Making the diagnosis of TOS even more difficult is that a number of conditions exhibit symptoms similar to TOS, including rotator cuff injury, cervical disc disease, fibromyalgia, multiple sclerosis, complex regional pain syndrome, and tumors of the syrinx or spinal cord. The disorder can sometimes be diagnosed on a physical examination by tenderness in the supraclavicular area, weakness and / or a 'tingling' sensation when raising the hands, weakness in the fifth ('little') finger and paleness in the palm of or both hands when the person raises them above the shoulders, fingers pointing towards the ceiling. Symptoms of TOS vary depending on the type.
- Neurogenic TOS has a characteristic sign called the Gilliatt-Sumner hand where there is severe spillage in the fleshy base of the thumb. Other symptoms include paresthesias (sensation of tingling or numbness) in the fingers and hand, change in hand color, cold hands, or dull pain in the neck, shoulder, and armpit.

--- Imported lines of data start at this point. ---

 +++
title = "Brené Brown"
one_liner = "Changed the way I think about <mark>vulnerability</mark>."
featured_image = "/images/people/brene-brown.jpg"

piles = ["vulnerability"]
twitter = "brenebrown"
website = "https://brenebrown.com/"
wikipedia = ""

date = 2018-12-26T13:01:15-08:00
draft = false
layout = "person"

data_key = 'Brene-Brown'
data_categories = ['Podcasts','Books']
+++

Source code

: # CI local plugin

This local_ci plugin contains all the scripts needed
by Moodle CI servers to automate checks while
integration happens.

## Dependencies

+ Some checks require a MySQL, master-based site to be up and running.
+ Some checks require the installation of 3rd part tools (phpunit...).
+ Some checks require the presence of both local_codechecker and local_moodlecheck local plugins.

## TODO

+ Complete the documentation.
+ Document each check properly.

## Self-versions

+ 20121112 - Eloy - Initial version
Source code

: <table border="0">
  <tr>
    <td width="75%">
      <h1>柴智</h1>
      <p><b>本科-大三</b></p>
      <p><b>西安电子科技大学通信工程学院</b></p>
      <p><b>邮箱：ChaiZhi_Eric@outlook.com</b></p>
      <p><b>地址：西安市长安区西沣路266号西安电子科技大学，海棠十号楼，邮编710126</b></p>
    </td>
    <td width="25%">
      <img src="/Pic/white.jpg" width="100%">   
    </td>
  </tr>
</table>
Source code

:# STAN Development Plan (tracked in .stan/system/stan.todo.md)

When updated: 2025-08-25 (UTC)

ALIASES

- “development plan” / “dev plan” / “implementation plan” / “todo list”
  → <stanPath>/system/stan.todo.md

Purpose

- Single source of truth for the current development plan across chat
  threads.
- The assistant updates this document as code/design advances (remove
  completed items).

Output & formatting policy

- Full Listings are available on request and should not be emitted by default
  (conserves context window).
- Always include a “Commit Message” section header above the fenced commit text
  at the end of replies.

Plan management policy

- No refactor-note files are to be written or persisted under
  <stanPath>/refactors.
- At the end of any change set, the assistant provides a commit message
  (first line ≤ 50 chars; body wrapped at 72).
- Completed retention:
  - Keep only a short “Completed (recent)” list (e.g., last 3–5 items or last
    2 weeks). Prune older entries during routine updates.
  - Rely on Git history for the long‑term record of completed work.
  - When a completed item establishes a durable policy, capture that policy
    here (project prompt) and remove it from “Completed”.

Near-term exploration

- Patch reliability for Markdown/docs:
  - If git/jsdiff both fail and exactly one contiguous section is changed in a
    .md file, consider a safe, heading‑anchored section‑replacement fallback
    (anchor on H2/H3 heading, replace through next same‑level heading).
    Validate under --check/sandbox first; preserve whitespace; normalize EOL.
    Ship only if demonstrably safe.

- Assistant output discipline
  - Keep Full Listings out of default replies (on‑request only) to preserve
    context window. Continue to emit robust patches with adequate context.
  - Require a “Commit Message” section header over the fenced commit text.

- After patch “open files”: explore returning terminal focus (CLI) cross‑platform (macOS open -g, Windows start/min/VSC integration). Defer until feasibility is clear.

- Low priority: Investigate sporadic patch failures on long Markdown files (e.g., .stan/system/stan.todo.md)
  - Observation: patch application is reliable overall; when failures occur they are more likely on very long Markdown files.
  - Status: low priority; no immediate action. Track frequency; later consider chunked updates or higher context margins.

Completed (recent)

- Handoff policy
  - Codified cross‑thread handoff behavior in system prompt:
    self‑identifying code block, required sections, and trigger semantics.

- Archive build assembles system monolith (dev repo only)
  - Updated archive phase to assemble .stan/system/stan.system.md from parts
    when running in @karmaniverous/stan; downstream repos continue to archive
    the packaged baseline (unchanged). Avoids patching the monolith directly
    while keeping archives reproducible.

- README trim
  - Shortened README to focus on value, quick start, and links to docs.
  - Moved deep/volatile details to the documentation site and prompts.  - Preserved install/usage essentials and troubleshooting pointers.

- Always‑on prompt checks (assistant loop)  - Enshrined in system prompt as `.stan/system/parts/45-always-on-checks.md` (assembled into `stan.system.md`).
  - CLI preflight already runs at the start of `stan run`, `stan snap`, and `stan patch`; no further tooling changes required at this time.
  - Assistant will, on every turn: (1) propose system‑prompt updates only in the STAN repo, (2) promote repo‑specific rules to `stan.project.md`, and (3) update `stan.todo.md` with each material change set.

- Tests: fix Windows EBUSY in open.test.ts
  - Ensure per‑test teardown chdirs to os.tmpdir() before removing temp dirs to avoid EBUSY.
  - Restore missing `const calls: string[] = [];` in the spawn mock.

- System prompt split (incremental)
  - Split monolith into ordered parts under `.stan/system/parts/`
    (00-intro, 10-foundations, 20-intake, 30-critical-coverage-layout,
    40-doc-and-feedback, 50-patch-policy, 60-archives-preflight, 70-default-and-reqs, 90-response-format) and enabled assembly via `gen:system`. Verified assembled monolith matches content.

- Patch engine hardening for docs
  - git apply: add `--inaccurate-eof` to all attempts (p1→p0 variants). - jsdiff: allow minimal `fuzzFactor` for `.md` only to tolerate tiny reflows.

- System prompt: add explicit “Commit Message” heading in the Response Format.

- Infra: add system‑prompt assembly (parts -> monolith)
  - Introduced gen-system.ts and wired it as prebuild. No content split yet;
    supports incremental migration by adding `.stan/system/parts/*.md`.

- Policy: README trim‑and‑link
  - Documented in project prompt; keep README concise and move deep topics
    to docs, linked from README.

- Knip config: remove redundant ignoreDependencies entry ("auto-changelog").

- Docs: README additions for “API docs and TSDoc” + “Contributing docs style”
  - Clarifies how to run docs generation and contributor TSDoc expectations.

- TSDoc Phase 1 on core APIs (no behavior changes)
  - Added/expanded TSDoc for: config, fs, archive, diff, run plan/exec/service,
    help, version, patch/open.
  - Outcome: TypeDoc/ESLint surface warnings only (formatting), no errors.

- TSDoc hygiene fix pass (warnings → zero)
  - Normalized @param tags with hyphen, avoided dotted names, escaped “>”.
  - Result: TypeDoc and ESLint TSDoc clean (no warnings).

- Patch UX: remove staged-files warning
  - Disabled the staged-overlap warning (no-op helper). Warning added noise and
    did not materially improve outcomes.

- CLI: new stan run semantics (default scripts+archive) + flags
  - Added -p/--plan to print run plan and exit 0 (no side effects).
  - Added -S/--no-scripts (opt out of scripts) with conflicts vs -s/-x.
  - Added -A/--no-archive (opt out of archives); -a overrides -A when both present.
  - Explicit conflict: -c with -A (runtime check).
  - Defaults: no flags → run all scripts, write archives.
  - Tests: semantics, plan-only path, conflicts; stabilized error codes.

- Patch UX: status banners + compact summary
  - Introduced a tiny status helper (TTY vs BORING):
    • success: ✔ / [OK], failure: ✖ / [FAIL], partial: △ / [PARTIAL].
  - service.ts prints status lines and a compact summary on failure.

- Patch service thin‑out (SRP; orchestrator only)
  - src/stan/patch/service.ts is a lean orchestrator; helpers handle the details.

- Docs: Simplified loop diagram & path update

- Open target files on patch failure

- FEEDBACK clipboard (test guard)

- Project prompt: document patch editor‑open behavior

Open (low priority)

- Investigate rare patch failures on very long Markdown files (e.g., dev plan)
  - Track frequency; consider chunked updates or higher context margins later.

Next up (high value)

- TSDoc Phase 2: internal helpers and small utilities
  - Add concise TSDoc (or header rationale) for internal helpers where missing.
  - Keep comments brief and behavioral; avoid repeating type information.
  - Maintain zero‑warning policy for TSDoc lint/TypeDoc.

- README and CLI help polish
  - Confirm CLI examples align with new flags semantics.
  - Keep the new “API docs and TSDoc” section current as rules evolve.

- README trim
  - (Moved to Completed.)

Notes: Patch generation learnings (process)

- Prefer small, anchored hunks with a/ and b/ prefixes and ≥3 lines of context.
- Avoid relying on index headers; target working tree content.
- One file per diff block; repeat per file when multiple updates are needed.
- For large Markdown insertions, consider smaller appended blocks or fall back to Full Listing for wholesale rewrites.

- Venous TOS has pallor, a weak or absent pulse in the affected arm, which is also cool to the touch and appears paler than the unaffected arm. Symptoms may include numbness, tingling, pain, swelling of the limbs and fingers, and weakness of the neck or arm.
- Arterial TOS are most noticeable with color change and cold sensitivity in the hands and fingers, swelling, heaviness, paresthesias and poor blood circulation in the arms, hands and fingers.
There are many causes of TOS, including physical trauma, anatomical defects, tumors pressing on nerves, poor posture causing nerve compression, pregnancy, and repetitive arm and shoulder movements and activity, such as playing certain sports.
TOS is more common in women. Symptoms usually start between the ages of 20 and 50. Doctors usually recommend nerve conduction, electromyography, or imaging studies to confirm or rule out a diagnosis of TOS.
Treatment begins with exercise programs and physical therapy to strengthen the chest muscles, restore normal posture and reduce compression by increasing the space of the area through which the nerve passes. Doctors will often prescribe nonsteroidal anti-inflammatory drugs (such as naproxen or ibuprofen) for pain. Other drugs include thromobolytics to break down blood clots and anticoagulants to prevent blood clots. If this does not relieve the pain, a doctor may recommend chest outlet decompression surgery to loosen or remove the structures that cause compression of the nerve or artery.
The outcome for individuals with TOS varies by type. The majority of people with TOS will improve with exercise and physical therapy. Vascular TOS and true neurogenic TOS often require surgery to relieve pressure on the affected vessel or nerve.